For an internship I’m currently working on a PoC implementation to use Solid as a publication platform for IoT data.
The idea is to have a Solid pod as a data storage and sharing platform for the data by consumer IoT devices (e.g. weather stations, air quality sensors, activity trackers, power consumption, etc.).
This data could then be shared by its owner with third parties like research groups, companies, cities, etc for use in applications or research (s)he believes in.
My belief is that this could possibly simplify the process to setup a citizen science or voluntary data-driven research experiment while offering maximal transparency of the data the user is sharing.
Up to this moment I’ve succeeded in saving sensor measurements (translated from SenML to either SAREF or SSN through an RML mapper).
There are however a couple challenges I’m currently thinking about and hoped I could draw inspiration from this community.
- The SenML messages contain quite little metadata.
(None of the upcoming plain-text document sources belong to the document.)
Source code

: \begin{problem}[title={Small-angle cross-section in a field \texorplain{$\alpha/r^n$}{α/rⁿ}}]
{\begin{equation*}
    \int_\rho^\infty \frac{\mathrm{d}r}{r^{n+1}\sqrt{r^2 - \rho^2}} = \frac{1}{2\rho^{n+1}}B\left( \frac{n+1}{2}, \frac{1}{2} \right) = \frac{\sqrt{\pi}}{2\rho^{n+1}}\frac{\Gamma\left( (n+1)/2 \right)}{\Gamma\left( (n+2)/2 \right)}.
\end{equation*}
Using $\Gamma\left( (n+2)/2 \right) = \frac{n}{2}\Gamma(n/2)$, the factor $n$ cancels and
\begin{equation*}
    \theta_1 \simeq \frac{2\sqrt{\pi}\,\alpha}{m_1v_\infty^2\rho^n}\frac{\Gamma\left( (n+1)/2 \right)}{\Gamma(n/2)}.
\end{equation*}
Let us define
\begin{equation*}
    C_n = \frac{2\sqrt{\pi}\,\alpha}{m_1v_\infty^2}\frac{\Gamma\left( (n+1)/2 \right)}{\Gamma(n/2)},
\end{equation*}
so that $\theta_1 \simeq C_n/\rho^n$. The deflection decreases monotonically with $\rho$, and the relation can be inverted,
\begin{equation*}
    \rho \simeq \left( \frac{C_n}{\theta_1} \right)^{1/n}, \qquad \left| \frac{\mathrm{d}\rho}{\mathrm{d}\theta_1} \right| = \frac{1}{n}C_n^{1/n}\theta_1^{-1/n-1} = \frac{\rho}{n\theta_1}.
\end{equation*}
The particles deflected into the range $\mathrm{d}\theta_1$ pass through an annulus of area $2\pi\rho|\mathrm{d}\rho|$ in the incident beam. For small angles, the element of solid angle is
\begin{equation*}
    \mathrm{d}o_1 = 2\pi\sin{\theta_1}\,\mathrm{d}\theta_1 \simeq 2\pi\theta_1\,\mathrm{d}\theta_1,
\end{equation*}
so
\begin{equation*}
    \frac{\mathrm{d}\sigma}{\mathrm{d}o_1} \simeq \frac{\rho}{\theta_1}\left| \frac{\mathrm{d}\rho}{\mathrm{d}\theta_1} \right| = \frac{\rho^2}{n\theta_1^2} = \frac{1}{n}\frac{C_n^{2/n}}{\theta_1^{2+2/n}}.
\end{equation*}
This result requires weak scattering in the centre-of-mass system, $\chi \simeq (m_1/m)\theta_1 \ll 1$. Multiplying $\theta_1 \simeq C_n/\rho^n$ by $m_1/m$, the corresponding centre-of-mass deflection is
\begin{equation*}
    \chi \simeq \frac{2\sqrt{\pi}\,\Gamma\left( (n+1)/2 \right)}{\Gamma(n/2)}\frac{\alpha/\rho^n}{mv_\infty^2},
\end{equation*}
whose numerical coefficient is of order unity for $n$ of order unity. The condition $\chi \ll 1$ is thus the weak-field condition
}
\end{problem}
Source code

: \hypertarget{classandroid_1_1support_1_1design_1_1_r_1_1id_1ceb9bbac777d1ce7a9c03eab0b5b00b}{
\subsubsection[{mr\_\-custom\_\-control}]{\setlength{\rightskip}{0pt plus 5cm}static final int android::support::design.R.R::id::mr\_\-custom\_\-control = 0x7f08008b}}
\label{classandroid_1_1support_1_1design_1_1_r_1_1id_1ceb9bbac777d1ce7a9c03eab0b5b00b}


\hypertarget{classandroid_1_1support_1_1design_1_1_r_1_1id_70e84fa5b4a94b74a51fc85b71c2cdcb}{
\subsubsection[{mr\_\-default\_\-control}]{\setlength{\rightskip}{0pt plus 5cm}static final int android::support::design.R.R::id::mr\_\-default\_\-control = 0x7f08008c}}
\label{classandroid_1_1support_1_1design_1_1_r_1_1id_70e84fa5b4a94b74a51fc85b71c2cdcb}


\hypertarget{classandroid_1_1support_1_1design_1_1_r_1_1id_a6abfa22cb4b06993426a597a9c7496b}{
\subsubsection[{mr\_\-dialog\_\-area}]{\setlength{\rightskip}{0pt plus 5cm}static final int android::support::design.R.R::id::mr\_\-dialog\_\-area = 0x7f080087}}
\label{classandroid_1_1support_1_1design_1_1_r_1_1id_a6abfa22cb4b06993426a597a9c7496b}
The sensor isn’t required to present itself before publishing messages and at most sends the unit of measurement along with the measured value.
I believe for the data to be more useful, it should be possible for the user to add some metadata (sensor description, what’s being measured, sensor location) at the moment of sharing.
- Once the IoT data is stored on the pod, some mechanism must be in place for the third parties to fetch the data and pull it into the data processing application of their choice. But how do they know what resources on which pods are publicly available to them?
- Since multiple ontologies exist for describing measurment data and only very few data processors support linked data yet, I suppose ideally the data ‘aggregator’ tool should have the means of retranslating it and exposing it in more classic formats.
- If I understand correctly, access control on Solid pods is on a file-based level. So it currently isn’t possible to give access only to certain resources in one ttl file. If only the data for a single sensor is to be shared then, each sensor would need a corresponding file to store its measurements in.
This is the solution I could come up with for points 1-3:
Build a REST API which collects and combines the data from the resources it has access to and re-exposes it in JSON format through means of GET requests, in essence hiding the distributed working and rdf format of the data. This to make the process of getting the data less cumbersome for the people wanting to work with it.
To add metadata (sensor description, location,…) a simple web interface could be built to edit the resources and through which access could be allowed to the data aggregator to read its contents. A POST request could be sent to the API to add the resource to the list of resources the aggregator has access to.
While I think this would technically work, something tells me this isn’t the best way to go, hence this post.
Any feedback, questions, remarks, other solutions and resources you believe might help me are more than welcome. Please do keep in mind I’m still a student and this project (which I’m working out in the time span of a couple weeks) is more than anything a learning opportunity for me.